No início de fevereiro deste ano, foi criada uma Frente Parlamentar em Defesa dos Agentes Comunitários de Saúde e Agentes de Combates às Endemias no Congresso, com 337 integrantes. A Fenasce avalia que esta é a melhor forma de ação e luta para a categoria? Já é possível avaliar a ação desta Frente até agora?

Nós não podemos avaliar ainda a ação. Temos novos componentes, com a renovação de mais de 60% do Congresso. Já realizamos uma reunião com o presidente da Frente Parlamentar Mista e vamos precisar avaliar se ela terá o compromisso de olhar para o ACS e ACE, principalmente quando a categoria sofre ataques como este da CNM.

Nos dias 26 e 27 de março, teremos um movimento nacional em Brasília convocado pela Confederação Nacional dos Agentes Comunitários de Saúde (Conacs) e pela Fenasce, e o nosso objetivo é marcar território. Vamos ver o desempenho da Frente Parlamentar a nosso favor e também o comportamento do novo ministro da Saúde, Luiz Henrique Mandetta.

Qual a expectativa da categoria em relação à atuação do novo ministro?

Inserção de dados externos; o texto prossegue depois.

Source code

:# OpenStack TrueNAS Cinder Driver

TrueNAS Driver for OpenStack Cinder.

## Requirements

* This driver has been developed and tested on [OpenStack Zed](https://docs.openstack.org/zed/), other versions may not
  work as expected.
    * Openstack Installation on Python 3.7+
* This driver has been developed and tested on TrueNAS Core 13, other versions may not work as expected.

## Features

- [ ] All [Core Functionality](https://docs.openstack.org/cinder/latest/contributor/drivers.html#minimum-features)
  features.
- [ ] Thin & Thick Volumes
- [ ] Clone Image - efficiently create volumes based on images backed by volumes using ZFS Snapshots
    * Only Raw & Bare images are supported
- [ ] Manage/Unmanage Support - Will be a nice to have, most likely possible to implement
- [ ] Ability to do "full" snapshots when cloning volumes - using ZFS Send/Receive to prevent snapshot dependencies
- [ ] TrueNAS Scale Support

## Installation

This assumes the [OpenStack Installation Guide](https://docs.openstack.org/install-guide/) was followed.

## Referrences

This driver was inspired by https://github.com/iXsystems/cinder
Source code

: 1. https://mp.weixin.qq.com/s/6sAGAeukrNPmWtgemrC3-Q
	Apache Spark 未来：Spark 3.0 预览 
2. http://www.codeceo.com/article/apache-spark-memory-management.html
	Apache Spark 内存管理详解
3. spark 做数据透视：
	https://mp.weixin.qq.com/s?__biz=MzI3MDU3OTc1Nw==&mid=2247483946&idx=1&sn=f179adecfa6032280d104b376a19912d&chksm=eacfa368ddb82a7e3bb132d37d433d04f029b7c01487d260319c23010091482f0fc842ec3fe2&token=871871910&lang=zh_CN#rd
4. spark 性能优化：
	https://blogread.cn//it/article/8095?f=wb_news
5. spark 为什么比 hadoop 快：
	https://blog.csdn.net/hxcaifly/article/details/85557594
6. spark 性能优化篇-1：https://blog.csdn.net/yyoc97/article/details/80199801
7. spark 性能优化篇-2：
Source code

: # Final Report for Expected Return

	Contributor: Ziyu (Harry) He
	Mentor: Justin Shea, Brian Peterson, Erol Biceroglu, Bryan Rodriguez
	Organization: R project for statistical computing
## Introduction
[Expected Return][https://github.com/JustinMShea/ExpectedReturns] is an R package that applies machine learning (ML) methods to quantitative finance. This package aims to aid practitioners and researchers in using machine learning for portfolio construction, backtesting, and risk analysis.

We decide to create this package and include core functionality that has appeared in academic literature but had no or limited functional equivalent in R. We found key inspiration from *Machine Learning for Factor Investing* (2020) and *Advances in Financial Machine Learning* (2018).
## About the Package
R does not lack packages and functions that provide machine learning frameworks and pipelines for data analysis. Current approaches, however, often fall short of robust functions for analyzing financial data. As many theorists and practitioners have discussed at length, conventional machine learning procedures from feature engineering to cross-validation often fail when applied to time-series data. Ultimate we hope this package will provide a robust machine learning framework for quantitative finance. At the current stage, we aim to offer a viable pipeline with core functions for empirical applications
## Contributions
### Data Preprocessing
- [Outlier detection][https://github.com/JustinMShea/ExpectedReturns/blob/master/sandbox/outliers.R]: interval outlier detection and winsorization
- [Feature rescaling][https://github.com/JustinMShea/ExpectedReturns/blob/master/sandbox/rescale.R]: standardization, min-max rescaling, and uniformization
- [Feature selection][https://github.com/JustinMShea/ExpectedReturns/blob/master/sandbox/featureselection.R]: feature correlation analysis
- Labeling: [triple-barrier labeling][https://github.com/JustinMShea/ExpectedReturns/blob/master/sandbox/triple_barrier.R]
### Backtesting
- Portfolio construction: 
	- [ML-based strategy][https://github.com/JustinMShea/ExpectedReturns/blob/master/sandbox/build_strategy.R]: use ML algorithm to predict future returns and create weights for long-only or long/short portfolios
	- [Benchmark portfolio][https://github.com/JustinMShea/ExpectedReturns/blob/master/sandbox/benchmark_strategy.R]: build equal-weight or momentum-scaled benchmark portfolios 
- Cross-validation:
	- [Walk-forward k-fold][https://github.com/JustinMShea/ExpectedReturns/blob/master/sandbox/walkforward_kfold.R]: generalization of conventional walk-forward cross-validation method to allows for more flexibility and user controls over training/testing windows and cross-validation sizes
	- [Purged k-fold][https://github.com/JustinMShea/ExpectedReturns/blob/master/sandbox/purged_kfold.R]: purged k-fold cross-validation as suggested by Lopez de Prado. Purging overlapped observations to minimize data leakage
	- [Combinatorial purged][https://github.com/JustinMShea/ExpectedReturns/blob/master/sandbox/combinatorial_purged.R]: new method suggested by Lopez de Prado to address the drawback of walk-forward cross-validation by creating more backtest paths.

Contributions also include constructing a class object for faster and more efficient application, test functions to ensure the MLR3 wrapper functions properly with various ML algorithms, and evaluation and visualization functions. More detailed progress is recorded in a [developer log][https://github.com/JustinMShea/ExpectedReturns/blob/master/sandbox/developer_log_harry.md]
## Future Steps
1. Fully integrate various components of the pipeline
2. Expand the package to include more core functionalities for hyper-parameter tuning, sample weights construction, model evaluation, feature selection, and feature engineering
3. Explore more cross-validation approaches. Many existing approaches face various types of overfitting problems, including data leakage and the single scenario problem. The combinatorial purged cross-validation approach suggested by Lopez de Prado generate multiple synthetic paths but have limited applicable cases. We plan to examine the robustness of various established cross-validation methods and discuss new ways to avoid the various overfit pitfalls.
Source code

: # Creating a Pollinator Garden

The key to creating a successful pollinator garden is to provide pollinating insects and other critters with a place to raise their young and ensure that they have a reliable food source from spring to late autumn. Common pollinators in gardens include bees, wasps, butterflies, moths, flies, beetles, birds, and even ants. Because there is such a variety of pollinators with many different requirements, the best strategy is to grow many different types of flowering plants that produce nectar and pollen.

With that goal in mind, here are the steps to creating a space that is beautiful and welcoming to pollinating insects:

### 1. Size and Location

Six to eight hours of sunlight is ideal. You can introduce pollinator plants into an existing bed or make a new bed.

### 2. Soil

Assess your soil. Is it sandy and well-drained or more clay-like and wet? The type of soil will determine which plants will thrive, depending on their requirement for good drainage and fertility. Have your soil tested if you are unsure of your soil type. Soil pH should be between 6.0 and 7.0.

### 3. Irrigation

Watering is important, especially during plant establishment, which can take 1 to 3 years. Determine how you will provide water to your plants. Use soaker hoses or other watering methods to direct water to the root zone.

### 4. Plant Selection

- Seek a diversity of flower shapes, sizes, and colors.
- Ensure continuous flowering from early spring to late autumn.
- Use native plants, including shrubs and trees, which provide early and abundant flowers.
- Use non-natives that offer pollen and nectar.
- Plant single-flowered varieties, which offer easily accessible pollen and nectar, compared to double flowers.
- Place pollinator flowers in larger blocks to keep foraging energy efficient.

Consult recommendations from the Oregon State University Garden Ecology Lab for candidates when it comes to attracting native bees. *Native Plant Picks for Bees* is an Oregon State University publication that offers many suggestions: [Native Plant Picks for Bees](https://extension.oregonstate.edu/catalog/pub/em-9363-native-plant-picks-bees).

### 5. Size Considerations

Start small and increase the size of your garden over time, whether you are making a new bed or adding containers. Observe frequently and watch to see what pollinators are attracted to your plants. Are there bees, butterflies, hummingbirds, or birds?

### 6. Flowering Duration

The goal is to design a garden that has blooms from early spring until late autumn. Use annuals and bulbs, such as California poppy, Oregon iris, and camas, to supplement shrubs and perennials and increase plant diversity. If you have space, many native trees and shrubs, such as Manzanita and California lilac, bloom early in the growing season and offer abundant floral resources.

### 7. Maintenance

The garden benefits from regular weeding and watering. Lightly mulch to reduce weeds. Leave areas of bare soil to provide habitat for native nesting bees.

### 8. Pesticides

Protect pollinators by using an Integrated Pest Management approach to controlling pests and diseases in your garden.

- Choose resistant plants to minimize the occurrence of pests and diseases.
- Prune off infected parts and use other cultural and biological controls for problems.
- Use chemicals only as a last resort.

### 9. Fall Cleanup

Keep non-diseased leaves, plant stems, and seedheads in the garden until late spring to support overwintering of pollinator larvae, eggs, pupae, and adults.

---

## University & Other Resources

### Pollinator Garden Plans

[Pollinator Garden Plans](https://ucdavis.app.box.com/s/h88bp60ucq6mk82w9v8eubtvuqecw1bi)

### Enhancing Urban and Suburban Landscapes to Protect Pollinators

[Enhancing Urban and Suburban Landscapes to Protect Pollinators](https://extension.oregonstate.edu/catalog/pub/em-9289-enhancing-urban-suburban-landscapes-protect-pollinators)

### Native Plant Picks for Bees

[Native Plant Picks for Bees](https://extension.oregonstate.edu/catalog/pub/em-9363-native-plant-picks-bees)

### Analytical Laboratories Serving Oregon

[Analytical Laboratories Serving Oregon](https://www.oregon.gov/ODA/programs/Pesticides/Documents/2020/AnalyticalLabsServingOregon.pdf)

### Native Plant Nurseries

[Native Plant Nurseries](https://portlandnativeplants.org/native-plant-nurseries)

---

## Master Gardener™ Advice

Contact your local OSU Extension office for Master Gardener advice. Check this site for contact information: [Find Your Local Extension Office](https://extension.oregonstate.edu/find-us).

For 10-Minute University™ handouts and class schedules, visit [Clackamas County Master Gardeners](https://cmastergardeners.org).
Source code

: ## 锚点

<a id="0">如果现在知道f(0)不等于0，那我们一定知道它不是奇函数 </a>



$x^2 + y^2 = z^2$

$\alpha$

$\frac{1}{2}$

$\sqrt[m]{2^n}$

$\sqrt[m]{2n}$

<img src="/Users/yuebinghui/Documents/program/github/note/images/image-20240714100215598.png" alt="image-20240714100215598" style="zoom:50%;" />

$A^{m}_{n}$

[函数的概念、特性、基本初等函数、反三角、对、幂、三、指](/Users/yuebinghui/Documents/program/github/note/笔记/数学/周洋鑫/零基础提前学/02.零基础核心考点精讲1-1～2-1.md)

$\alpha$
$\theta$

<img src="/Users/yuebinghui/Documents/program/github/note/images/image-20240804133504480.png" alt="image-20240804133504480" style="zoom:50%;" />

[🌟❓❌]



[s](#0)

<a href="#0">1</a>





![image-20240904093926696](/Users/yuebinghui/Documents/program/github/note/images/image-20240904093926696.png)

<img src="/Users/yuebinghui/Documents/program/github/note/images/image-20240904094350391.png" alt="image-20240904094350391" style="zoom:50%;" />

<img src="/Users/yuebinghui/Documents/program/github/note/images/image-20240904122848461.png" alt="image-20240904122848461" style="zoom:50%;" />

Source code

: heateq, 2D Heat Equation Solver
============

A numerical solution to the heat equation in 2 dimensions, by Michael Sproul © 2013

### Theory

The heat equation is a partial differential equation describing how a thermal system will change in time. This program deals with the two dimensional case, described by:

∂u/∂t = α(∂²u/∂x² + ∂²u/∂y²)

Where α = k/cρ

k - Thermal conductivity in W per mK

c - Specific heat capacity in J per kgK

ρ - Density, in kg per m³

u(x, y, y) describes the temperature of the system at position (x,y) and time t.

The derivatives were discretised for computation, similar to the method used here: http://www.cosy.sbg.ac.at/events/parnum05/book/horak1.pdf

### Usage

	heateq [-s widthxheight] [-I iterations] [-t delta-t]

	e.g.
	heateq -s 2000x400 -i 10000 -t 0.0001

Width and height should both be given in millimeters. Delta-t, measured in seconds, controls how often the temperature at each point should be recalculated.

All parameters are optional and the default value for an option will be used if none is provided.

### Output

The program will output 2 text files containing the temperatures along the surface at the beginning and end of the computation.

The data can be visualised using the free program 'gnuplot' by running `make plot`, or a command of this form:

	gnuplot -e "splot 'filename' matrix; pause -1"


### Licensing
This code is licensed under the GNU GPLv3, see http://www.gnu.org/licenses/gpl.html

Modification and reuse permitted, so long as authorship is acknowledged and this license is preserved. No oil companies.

Quando era deputado Federal, Mandetta defendia a categoria e atirava pedra. Agora, as pedras serão atiradas nele. A categoria está depositando uma grande confiança, porque como deputado ele sempre esteve em nossa defesa. Mas precisamos ver o que vai acontecer, pois temos pautas importantes, como a dos cursos técnicos.

Mas nós sabemos que não vai ser fácil... Estive em reunião com o Ministério da Saúde, no gabinete, e eles colocaram que estão encontrando dificuldade para repassar o piso salarial nacional. Estão fazendo remanejamento na Pasta e cumprindo. Mas quando o piso foi aprovado não foi realizado nenhum estudo sobre o impacto financeiro que iria trazer a mudança. O Ministério diz que “fez das tripas coração” para honrar o reajuste. E de fato está honrando. Mas daí tiramos a conclusão: se estão com dificuldade para bancar o reajuste do piso, imagine para as outras pautas?

Diante deste panorama possível de crise no repasse, qual a pauta principal para vocês, da qual não vão abrir mão?

Não vamos abrir mão da implantação efetiva dos cursos técnicos, o que é essencial e representa o nosso futuro. No caso dos agentes de endemias, a situação dos cursos técnicos é ainda mais complicada. É uma categoria que não fez nenhuma etapa de curso, por mais ele já exista desde 2011. Esses trabalhadores têm que começar do zero.

É bom salientar que qualquer outro curso pequeno de preparação para a categoria é importante. Temos que estar preparados também para o que surge. Para se ter ideia, no caso da zika, os agentes não foram sequer treinados... Levaram os agentes para uma sala por um dia, o que foi chamado de capacitação, e no dia seguinte eles foram para o campo no estilo ‘se vira nos 30’. Isso não pode acontecer!